HOW TO COMPLETE THIS TASK: Find the string "curl" in the entries and copy each line that has it.

Records drawn from a dataset:
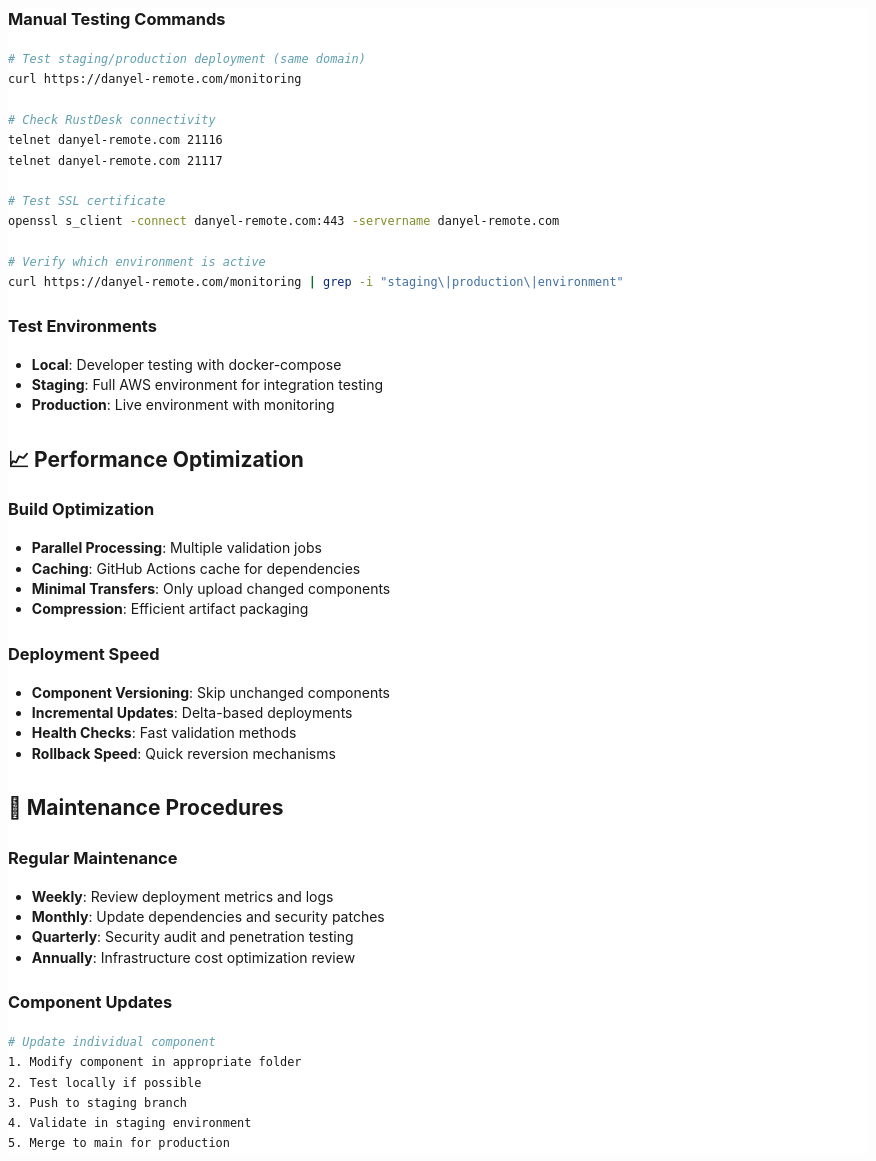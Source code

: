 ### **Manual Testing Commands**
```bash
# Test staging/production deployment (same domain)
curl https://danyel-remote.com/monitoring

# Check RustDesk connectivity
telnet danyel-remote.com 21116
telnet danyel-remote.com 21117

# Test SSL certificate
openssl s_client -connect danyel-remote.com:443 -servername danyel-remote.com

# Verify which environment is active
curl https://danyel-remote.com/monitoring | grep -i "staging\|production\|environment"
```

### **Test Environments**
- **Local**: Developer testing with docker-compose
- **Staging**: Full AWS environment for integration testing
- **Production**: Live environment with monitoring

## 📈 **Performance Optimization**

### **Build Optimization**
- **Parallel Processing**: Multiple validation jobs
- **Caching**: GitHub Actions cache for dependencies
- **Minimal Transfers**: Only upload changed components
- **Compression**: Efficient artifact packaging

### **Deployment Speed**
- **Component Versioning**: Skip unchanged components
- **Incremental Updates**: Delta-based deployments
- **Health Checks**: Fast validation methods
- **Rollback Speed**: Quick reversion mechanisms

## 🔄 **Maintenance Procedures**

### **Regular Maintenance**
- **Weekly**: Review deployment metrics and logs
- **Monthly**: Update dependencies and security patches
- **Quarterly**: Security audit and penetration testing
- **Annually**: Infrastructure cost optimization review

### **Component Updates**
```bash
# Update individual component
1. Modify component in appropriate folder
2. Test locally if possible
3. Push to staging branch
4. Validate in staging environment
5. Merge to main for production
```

ANSWER SPACE:
curl https://danyel-remote.com/monitoring
curl https://danyel-remote.com/monitoring | grep -i "staging\|production\|environment"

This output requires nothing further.